To do - Every record here needs to be duplicated exactly.

━━━━━━━━

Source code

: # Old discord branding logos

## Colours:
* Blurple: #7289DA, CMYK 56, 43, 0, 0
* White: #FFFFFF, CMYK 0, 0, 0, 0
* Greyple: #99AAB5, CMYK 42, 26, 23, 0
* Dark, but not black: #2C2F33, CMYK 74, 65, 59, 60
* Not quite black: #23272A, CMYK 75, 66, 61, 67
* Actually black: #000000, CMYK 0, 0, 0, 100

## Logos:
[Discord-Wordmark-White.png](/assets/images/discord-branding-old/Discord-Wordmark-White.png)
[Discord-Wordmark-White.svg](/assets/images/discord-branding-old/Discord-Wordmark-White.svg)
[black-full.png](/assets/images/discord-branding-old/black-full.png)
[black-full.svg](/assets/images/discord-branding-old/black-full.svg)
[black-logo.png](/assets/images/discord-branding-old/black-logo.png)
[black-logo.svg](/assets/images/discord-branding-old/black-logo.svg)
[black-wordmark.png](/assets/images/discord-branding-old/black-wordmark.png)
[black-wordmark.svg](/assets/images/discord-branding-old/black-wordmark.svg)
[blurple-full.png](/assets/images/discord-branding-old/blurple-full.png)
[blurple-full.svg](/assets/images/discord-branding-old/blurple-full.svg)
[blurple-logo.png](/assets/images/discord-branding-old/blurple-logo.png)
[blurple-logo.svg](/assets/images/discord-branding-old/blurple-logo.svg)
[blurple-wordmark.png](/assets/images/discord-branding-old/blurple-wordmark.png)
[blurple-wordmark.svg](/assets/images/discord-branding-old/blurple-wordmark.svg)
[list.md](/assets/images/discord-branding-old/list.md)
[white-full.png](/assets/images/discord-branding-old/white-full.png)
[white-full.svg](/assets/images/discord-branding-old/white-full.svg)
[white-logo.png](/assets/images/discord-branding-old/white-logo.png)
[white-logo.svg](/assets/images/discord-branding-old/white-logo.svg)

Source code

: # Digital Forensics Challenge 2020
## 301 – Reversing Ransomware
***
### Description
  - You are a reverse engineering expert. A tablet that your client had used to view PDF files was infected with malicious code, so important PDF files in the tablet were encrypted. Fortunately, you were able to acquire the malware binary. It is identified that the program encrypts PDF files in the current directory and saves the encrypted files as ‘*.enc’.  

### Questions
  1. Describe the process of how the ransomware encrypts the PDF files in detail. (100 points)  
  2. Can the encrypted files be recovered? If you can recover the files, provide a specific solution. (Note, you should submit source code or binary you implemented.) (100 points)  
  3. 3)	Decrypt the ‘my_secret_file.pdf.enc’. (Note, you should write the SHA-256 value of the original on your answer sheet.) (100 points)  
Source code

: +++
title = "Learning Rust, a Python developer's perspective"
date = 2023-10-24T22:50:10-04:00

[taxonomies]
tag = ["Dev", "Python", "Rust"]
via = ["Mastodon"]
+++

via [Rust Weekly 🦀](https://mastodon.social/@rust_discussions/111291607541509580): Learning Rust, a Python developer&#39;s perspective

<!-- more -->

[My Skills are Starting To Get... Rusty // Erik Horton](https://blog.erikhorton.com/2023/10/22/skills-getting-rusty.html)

━━━━━━━━

Solved problem -
Source code

: # Old discord branding logos

## Colours:
* Blurple: #7289DA, CMYK 56, 43, 0, 0
* White: #FFFFFF, CMYK 0, 0, 0, 0
* Greyple: #99AAB5, CMYK 42, 26, 23, 0
* Dark, but not black: #2C2F33, CMYK 74, 65, 59, 60
* Not quite black: #23272A, CMYK 75, 66, 61, 67
* Actually black: #000000, CMYK 0, 0, 0, 100

## Logos:
[Discord-Wordmark-White.png](/assets/images/discord-branding-old/Discord-Wordmark-White.png)
[Discord-Wordmark-White.svg](/assets/images/discord-branding-old/Discord-Wordmark-White.svg)
[black-full.png](/assets/images/discord-branding-old/black-full.png)
[black-full.svg](/assets/images/discord-branding-old/black-full.svg)
[black-logo.png](/assets/images/discord-branding-old/black-logo.png)
[black-logo.svg](/assets/images/discord-branding-old/black-logo.svg)
[black-wordmark.png](/assets/images/discord-branding-old/black-wordmark.png)
[black-wordmark.svg](/assets/images/discord-branding-old/black-wordmark.svg)
[blurple-full.png](/assets/images/discord-branding-old/blurple-full.png)
[blurple-full.svg](/assets/images/discord-branding-old/blurple-full.svg)
[blurple-logo.png](/assets/images/discord-branding-old/blurple-logo.png)
[blurple-logo.svg](/assets/images/discord-branding-old/blurple-logo.svg)
[blurple-wordmark.png](/assets/images/discord-branding-old/blurple-wordmark.png)
[blurple-wordmark.svg](/assets/images/discord-branding-old/blurple-wordmark.svg)
[list.md](/assets/images/discord-branding-old/list.md)
[white-full.png](/assets/images/discord-branding-old/white-full.png)
[white-full.svg](/assets/images/discord-branding-old/white-full.svg)
[white-logo.png](/assets/images/discord-branding-old/white-logo.png)
[white-logo.svg](/assets/images/discord-branding-old/white-logo.svg)

Source code

: # Digital Forensics Challenge 2020
## 301 – Reversing Ransomware
***
### Description
  - You are a reverse engineering expert. A tablet that your client had used to view PDF files was infected with malicious code, so important PDF files in the tablet were encrypted. Fortunately, you were able to acquire the malware binary. It is identified that the program encrypts PDF files in the current directory and saves the encrypted files as ‘*.enc’.  

### Questions
  1. Describe the process of how the ransomware encrypts the PDF files in detail. (100 points)  
  2. Can the encrypted files be recovered? If you can recover the files, provide a specific solution. (Note, you should submit source code or binary you implemented.) (100 points)  
  3. 3)	Decrypt the ‘my_secret_file.pdf.enc’. (Note, you should write the SHA-256 value of the original on your answer sheet.) (100 points)  
Source code

: +++
title = "Learning Rust, a Python developer's perspective"
date = 2023-10-24T22:50:10-04:00

[taxonomies]
tag = ["Dev", "Python", "Rust"]
via = ["Mastodon"]
+++

via [Rust Weekly 🦀](https://mastodon.social/@rust_discussions/111291607541509580): Learning Rust, a Python developer&#39;s perspective

<!-- more -->

[My Skills are Starting To Get... Rusty // Erik Horton](https://blog.erikhorton.com/2023/10/22/skills-getting-rusty.html)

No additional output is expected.